Jim Jackson and Birgitta DePree have been an integral part of the Colorado Springs theater community for decades. This powerhouse couple, co-founders of the Millibo Art Theatre, have made a commitment to provide new, unique and interesting theater experiences to the Pikes Peak region. The majority of the MAT’s programming features world and regional premieres, one-man shows, local performing arts showcases and short play festivals. They run a children’s series simultaneous to their adult series, with special touring shows and summer camps rounding out the calendar.

And, of course, both Jackson and DePree are quality performers themselves. DePree, who occasionally acts with the Colorado Springs Fine Arts Center as well, has created a veritable sitcom cast of recurring characters that emcee and perform in the MAT’s cabarets. Jackson, under his pseudonym Mr. Guffaw, creates and performs clown shows throughout the region, and brings big bubble magic to almost every local kids’ and art festival you can think of.

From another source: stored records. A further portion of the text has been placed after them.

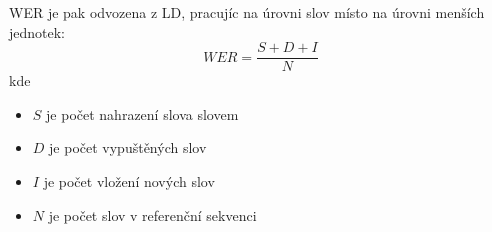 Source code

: WER je pak odvozena z LD, pracujíc na úrovni slov místo na úrovni menších jednotek:
%
\begin{equation}
	\label{eq:wer}
	WER = \frac{S+D+I}{N}
\end{equation}
%
kde
%
\begin{itemize}
\item $S$ je počet nahrazení slova slovem
\item $D$ je počet vypuštěných slov
\item $I$ je počet vložení nových slov
\item $N$ je počet slov v referenční sekvenci
\end{itemize} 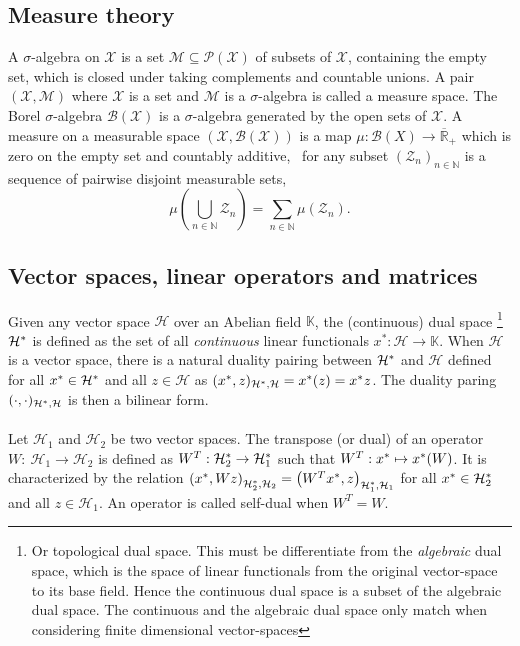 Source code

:\subsection{Measure theory}
A $\sigma$-algebra on $\mathcal{X}$ is a set $\mathcal{M}\subseteq\mathcal{P}(\mathcal{X})$ of subsets of $\mathcal{X}$, containing the empty set, which is closed under taking complements and countable unions. A pair $(\mathcal{X},\mathcal{M})$ where $\mathcal{X}$ is a set and $\mathcal{M}$ is a $\sigma$-algebra is called a measure space. The Borel $\sigma$-algebra $\mathcal{B}(\mathcal{X})$ is a $\sigma$-algebra generated by the open sets of $\mathcal{X}$. A measure on a measurable space $(\mathcal{X},\mathcal{B}(\mathcal{X}))$ is a map $\mu: \mathcal{B}(X) \to \overline{\mathbb{R}}_+$ which is zero on the empty set and countably additive, \ie~for any subset $(\mathcal{Z}_n)_{n\in\mathbb{N}}$ is a sequence of pairwise disjoint measurable sets,
\begin{dmath*}
\mu\left(\bigcup_{n\in\mathbb{N}}\mathcal{Z}_n\right)=\sum_{n\in\mathbb{N}}\mu(\mathcal{Z}_n).
\end{dmath*}

\subsection{Vector spaces, linear operators and matrices}
Given any vector space $\mathcal{H}$ over an Abelian field $\mathbb{K}$, the (continuous) dual space \footnote{Or topological dual space. This must be differentiate from the \emph{algebraic} dual space, which is the space of linear functionals from the original vector-space to its base field. Hence the continuous dual space is a subset of the algebraic dual space. The continuous and the algebraic dual space only match when considering finite dimensional vector-spaces} $\mathcal{H}^\adjoint$ is defined as the set of all \emph{continuous} linear functionals $x^*: \mathcal{H} \to \mathbb{K}$. When $\mathcal{H}$ is a vector space, there is a natural duality pairing between $\mathcal{H}^\adjoint$ and $\mathcal{H}$ defined for all $x^\adjoint\in\mathcal{H}^\adjoint$ and all $z\in\mathcal{H}$ as $\pairing{x^\adjoint, z}_{\mathcal{H}^\adjoint,\mathcal{H}}=x^\adjoint(z)=x^\adjoint z$. The duality paring $\pairing{\cdot, \cdot}_{\mathcal{H}^\adjoint,\mathcal{H}}$ is then a bilinear form.
\paragraph{}
Let $\mathcal{H}_1$ and $\mathcal{H}_2$ be two vector spaces. The transpose (or dual) of an operator $W:~\mathcal{H}_1\to\mathcal{H}_2$ is defined as $W^T:\mathcal{H}_2^\adjoint \to \mathcal{H}_1^\adjoint$ such that $W^T:x^\adjoint\mapsto x^\adjoint(W)$. It is characterized by the relation $\pairing*{x^\adjoint, Wz}_{\mathcal{H}_2^\adjoint,\mathcal{H}_2}=\pairing*{W^Tx^\adjoint, z}_{\mathcal{H}_1^\adjoint,\mathcal{H}_1}$ for all $x^\adjoint\in\mathcal{H}_2^\adjoint$ and all $z\in\mathcal{H}_1$. An operator is called self-dual when $W^T=W$.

Both of them have created their own solo shows from the ground up, and proved their mettle as writers, actors, directors and supporters of the arts.

On Feb. 19, they’ll be sitting down with us at SCP Hotel to discuss creativity in all its forms in the very first installment of our new event series, COS Creatives. In advance of this discussion, we caught up with Jackson and DePree to give the public a preview of the insight they’ll be sharing. (Disclosure: This writer worked for the MAT between 2013 and ’15).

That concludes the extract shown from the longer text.